··· Input material ···

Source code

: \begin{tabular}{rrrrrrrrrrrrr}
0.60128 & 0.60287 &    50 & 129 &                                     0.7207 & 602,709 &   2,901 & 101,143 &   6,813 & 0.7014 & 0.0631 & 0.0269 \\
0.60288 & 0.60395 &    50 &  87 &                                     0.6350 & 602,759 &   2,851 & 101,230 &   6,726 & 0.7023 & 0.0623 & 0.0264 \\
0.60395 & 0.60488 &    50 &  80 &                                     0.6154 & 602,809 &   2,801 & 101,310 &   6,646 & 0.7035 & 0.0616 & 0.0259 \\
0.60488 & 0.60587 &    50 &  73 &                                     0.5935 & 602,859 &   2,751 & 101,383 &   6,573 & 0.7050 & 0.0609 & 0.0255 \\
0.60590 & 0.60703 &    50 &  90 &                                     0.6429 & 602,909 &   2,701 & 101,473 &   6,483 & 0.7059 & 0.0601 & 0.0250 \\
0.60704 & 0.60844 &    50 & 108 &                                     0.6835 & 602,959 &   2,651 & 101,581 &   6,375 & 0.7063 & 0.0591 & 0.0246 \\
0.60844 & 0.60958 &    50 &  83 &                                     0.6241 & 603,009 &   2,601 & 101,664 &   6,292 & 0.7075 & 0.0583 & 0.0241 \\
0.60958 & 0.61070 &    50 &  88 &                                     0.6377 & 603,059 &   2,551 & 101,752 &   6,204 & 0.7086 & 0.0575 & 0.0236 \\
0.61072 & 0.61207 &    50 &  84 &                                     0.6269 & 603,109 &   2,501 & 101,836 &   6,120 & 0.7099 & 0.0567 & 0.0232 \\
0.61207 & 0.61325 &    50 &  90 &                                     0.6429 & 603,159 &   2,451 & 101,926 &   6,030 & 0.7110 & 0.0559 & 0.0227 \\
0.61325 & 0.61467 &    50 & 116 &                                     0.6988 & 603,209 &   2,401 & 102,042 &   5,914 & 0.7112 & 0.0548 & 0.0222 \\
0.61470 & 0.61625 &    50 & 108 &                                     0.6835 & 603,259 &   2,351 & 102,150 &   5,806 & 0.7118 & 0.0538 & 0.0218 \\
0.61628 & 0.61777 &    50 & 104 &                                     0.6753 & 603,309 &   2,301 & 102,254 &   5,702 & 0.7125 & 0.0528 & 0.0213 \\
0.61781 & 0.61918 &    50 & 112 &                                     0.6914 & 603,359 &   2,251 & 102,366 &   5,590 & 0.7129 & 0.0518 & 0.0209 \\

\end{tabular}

···

Give the whole listing again, character for character.

Source code

: \begin{tabular}{rrrrrrrrrrrrr}
0.60128 & 0.60287 &    50 & 129 &                                     0.7207 & 602,709 &   2,901 & 101,143 &   6,813 & 0.7014 & 0.0631 & 0.0269 \\
0.60288 & 0.60395 &    50 &  87 &                                     0.6350 & 602,759 &   2,851 & 101,230 &   6,726 & 0.7023 & 0.0623 & 0.0264 \\
0.60395 & 0.60488 &    50 &  80 &                                     0.6154 & 602,809 &   2,801 & 101,310 &   6,646 & 0.7035 & 0.0616 & 0.0259 \\
0.60488 & 0.60587 &    50 &  73 &                                     0.5935 & 602,859 &   2,751 & 101,383 &   6,573 & 0.7050 & 0.0609 & 0.0255 \\
0.60590 & 0.60703 &    50 &  90 &                                     0.6429 & 602,909 &   2,701 & 101,473 &   6,483 & 0.7059 & 0.0601 & 0.0250 \\
0.60704 & 0.60844 &    50 & 108 &                                     0.6835 & 602,959 &   2,651 & 101,581 &   6,375 & 0.7063 & 0.0591 & 0.0246 \\
0.60844 & 0.60958 &    50 &  83 &                                     0.6241 & 603,009 &   2,601 & 101,664 &   6,292 & 0.7075 & 0.0583 & 0.0241 \\
0.60958 & 0.61070 &    50 &  88 &                                     0.6377 & 603,059 &   2,551 & 101,752 &   6,204 & 0.7086 & 0.0575 & 0.0236 \\
0.61072 & 0.61207 &    50 &  84 &                                     0.6269 & 603,109 &   2,501 & 101,836 &   6,120 & 0.7099 & 0.0567 & 0.0232 \\
0.61207 & 0.61325 &    50 &  90 &                                     0.6429 & 603,159 &   2,451 & 101,926 &   6,030 & 0.7110 & 0.0559 & 0.0227 \\
0.61325 & 0.61467 &    50 & 116 &                                     0.6988 & 603,209 &   2,401 & 102,042 &   5,914 & 0.7112 & 0.0548 & 0.0222 \\
0.61470 & 0.61625 &    50 & 108 &                                     0.6835 & 603,259 &   2,351 & 102,150 &   5,806 & 0.7118 & 0.0538 & 0.0218 \\
0.61628 & 0.61777 &    50 & 104 &                                     0.6753 & 603,309 &   2,301 & 102,254 &   5,702 & 0.7125 & 0.0528 & 0.0213 \\
0.61781 & 0.61918 &    50 & 112 &                                     0.6914 & 603,359 &   2,251 & 102,366 &   5,590 & 0.7129 & 0.0518 & 0.0209 \\

\end{tabular}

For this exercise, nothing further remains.